The Bush administration spent eight years proving that the federal government cannot work efficiently and humanely. It does not have to be that way. The Hoovers and Mellons opposed direct federal aid to the unemployed, even as unemployment soared above 50% in some cities. Then New Deal programs began offering cash and jobs to the jobless. Over the winter of 1933-1934, the Civil Works Administration (CWA) employed four million people on public projects. The CWA’s director, Harry Hopkins, and many of the officials who worked for him were compassionate, anti-bureaucratic, and energetic. Roosevelt created the CWA on November 9 and a million workers received paychecks on November 23. The CWA was phased out in the spring of 1934, but in four months its employees built or improved 500,000 miles of roads, 40,000 schools, and 3500 playgrounds. They restored every park in New York City, they compiled accurate lists of historic American buildings, and they accomplished a hundred other useful tasks.
In 1935, Roosevelt began the Works Progress Administration. The WPA typically employed 2 million Americans, most in construction, but many also in the arts and services. WPA employees built bridges; thousands more worked as teachers; librarians delivered books to the backwoods by car, boat and horse. Some 200,000 WPA workers were mobilized to help victims of a massive flood in the Ohio Valley. Artists produced murals for public buildings and others gave free concerts.
Despite the need to spend quickly, Hopkins generally ran the WPA efficiently. He sometimes favored local Democrats, sometimes Republicans. Occasionally he turned a blind eye to corruption at the local level, but dozens of people who misused WPA funds were caught by WPA investigators.

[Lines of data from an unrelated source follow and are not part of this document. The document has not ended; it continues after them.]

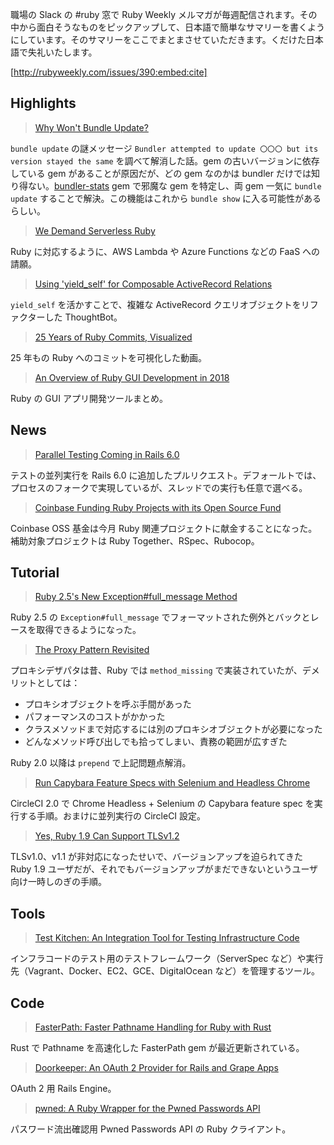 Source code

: 職場の Slack の #ruby 窓で Ruby Weekly メルマガが毎週配信されます。その中から面白そうなものをピックアップして、日本語で簡単なサマリーを書くようにしています。そのサマリーをここでまとまさせていただきます。くだけた日本語で失礼いたします。

[http://rubyweekly.com/issues/390:embed:cite]

## Highlights

> [Why Won't Bundle Update?](https://rubyweekly.com/link/37624/web)

`bundle update` の謎メッセージ `Bundler attempted to update 〇〇〇 but its version stayed the same` を調べて解消した話。gem の古いバージョンに依存している gem があることが原因だが、どの gem なのかは bundler だけでは知り得ない。[bundler-stats](https://github.com/jmmastey/bundler-stats) gem で邪魔な gem を特定し、両 gem 一気に `bundle update` することで解決。この機能はこれから `bundle show` に入る可能性があるらしい。

> [We Demand Serverless Ruby](https://rubyweekly.com/link/37628/web)

Ruby に対応するように、AWS Lambda や Azure Functions などの FaaS への請願。

> [Using 'yield_self' for Composable ActiveRecord Relations](https://rubyweekly.com/link/37630/web)

`yield_self` を活かすことで、複雑な ActiveRecord クエリオブジェクトをリファクターした ThoughtBot。

> [25 Years of Ruby Commits, Visualized](https://rubyweekly.com/link/37631/web)

25 年もの Ruby へのコミットを可視化した動画。

> [An Overview of Ruby GUI Development in 2018](https://rubyweekly.com/link/37633/web)

Ruby の GUI アプリ開発ツールまとめ。

## News

> [Parallel Testing Coming in Rails 6.0](https://rubyweekly.com/link/37637/web)

テストの並列実行を Rails 6.0 に追加したプルリクエスト。デフォールトでは、プロセスのフォークで実現しているが、スレッドでの実行も任意で選べる。

> [Coinbase Funding Ruby Projects with its Open Source Fund](https://rubyweekly.com/link/37638/web)

Coinbase OSS 基金は今月 Ruby 関連プロジェクトに献金することになった。補助対象プロジェクトは Ruby Together、RSpec、Rubocop。

## Tutorial

> [Ruby 2.5's New Exception#full_message Method](https://rubyweekly.com/link/37641/web)

Ruby 2.5 の `Exception#full_message` でフォーマットされた例外とバックとレースを取得できるようになった。

> [The Proxy Pattern Revisited](https://rubyweekly.com/link/37644/web)

プロキシデザパタは昔、Ruby では `method_missing` で実装されていたが、デメリットとしては：

- プロキシオブジェクトを呼ぶ手間があった
- パフォーマンスのコストがかかった
- クラスメソッドまで対応するには別のプロキシオブジェクトが必要になった
- どんなメソッド呼び出しでも拾ってしまい、責務の範囲が広すぎた

Ruby 2.0 以降は `prepend` で上記問題点解消。

> [Run Capybara Feature Specs with Selenium and Headless Chrome](https://rubyweekly.com/link/37645/web)

CircleCI 2.0 で Chrome Headless + Selenium の Capybara feature spec を実行する手順。おまけに並列実行の CircleCI 設定。

> [Yes, Ruby 1.9 Can Support TLSv1.2](https://rubyweekly.com/link/37647/web)

TLSv1.0、v1.1 が非対応になったせいで、バージョンアップを迫られてきた Ruby 1.9 ユーザだが、それでもバージョンアップがまだできないというユーザ向け一時しのぎの手順。

## Tools

> [Test Kitchen: An Integration Tool for Testing Infrastructure Code](https://rubyweekly.com/link/37651/web)

インフラコードのテスト用のテストフレームワーク（ServerSpec など）や実行先（Vagrant、Docker、EC2、GCE、DigitalOcean など）を管理するツール。

## Code

> [FasterPath: Faster Pathname Handling for Ruby with Rust](https://rubyweekly.com/link/37653/web)

Rust で Pathname を高速化した FasterPath gem が最近更新されている。

> [Doorkeeper: An OAuth 2 Provider for Rails and Grape Apps](https://rubyweekly.com/link/37654/web)

OAuth 2 用 Rails Engine。

> [pwned: A Ruby Wrapper for the Pwned Passwords API](https://rubyweekly.com/link/37655/web)

パスワード流出確認用 Pwned Passwords API の Ruby クライアント。
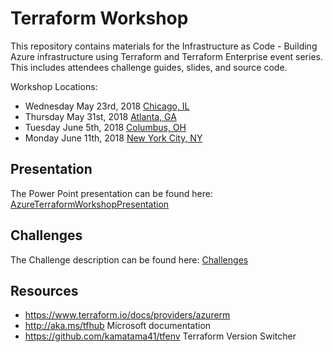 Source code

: # Terraform Workshop

This repository contains materials for the Infrastructure as Code - Building Azure infrastructure using Terraform and Terraform Enterprise event series. This includes attendees challenge guides, slides, and source code.

Workshop Locations:

- Wednesday May 23rd, 2018 [Chicago, IL](https://www.eventbrite.com/e/provision-and-manage-microsoft-azure-infrastructure-tickets-45562831656)
- Thursday May 31st, 2018 [Atlanta, GA](https://www.eventbrite.com/e/provision-and-manage-microsoft-azure-infrastructure-tickets-44854601320)
- Tuesday June 5th, 2018 [Columbus, OH](https://www.eventbrite.com/e/provision-and-manage-microsoft-azure-infrastructure-tickets-45781193783)
- Monday June 11th, 2018 [New York City, NY](https://www.eventbrite.com/e/provision-and-manage-microsoft-azure-infrastructure-tickets-46152026955)

## Presentation

The Power Point presentation can be found here: [AzureTerraformWorkshopPresentation](docs/AzureTerraformWorkshopPresentation.pptx)

## Challenges

The Challenge description can be found here: [Challenges](challenges.md)

## Resources

- https://www.terraform.io/docs/providers/azurerm
- http://aka.ms/tfhub Microsoft documentation
- https://github.com/kamatama41/tfenv Terraform Version Switcher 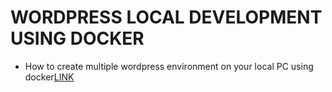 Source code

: # WORDPRESS LOCAL DEVELOPMENT USING DOCKER

* How to create multiple wordpress environment on your local PC using docker[LINK](https://vpsaws.com/how-to-create-multiple-wordpress-environment-on-your-local-pc-using-docker/)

Some were brought to trial. On balance both the CWA and the WPA were relatively free of corruption.
Some credit for New Deal job programs goes to Roosevelt who, despite a preference for balanced budgets, was willing to borrow to keep people from starving. But much credit goes to Hopkins, one-time social worker, and a staff drawn from business, social work, and engineering. These people, some of them Republicans, showed remarkable ability to get the job done. Roosevelt could have said to Hopkins, "Heck of a job, Harry," and he would have been right about the whole WPA staff.
But if the New Deal had success, it was a qualified success. While we are inspired by it, we must also learn what not to do. First, we should push for real federal jobs (RFJs). We need millions of permanent, decently paid positions in the public sector. The CWA was radically temporary. The WPA as an institution endured for eight years, but WPA jobs were short ter. Employees had to accept comparable jobs in the private sector; and in 1939, the tenure of a WPA position was arbitrarily limited to 18 months. Also, in deference to budget realities and the hope that workers would be attracted by higher-paying private sector jobs, the WPA and the CWA paid wages that averaged about half of the 1930s poverty line. Other things undercut the morale-boosting effect of a government job, but the fact that the job was temporary and poorly paid was the most important. Obama jobs should be permanent jobs. Job holders ought to have a chance for training and career advancement and they should get benefits. They should have the right to unionize and, in contrast to Roosevelt’s declaration for the WPA, the right to strike. And they should be paid adequately, twice the poverty line for a family of four ($21,000 x 2 =$42,000 a year) after a probationary period. Such wage levels will promote a healthy economic recovery–one that does not depend overmuch on bubbles.
Second, smaller parts of the New Deal like the Civilian Conservation Corps included something like "green" jobs but we face a potential global catastrophe. Solutions to global warming may require a permanent corps of environmental workers, to insulate buildings, to test and develop solar, wind, and other clean fuels, and so on. Obama understands global warming but he is probably not planning a big enough strike force to do jobs that cannot be done by tax breaks and regulation.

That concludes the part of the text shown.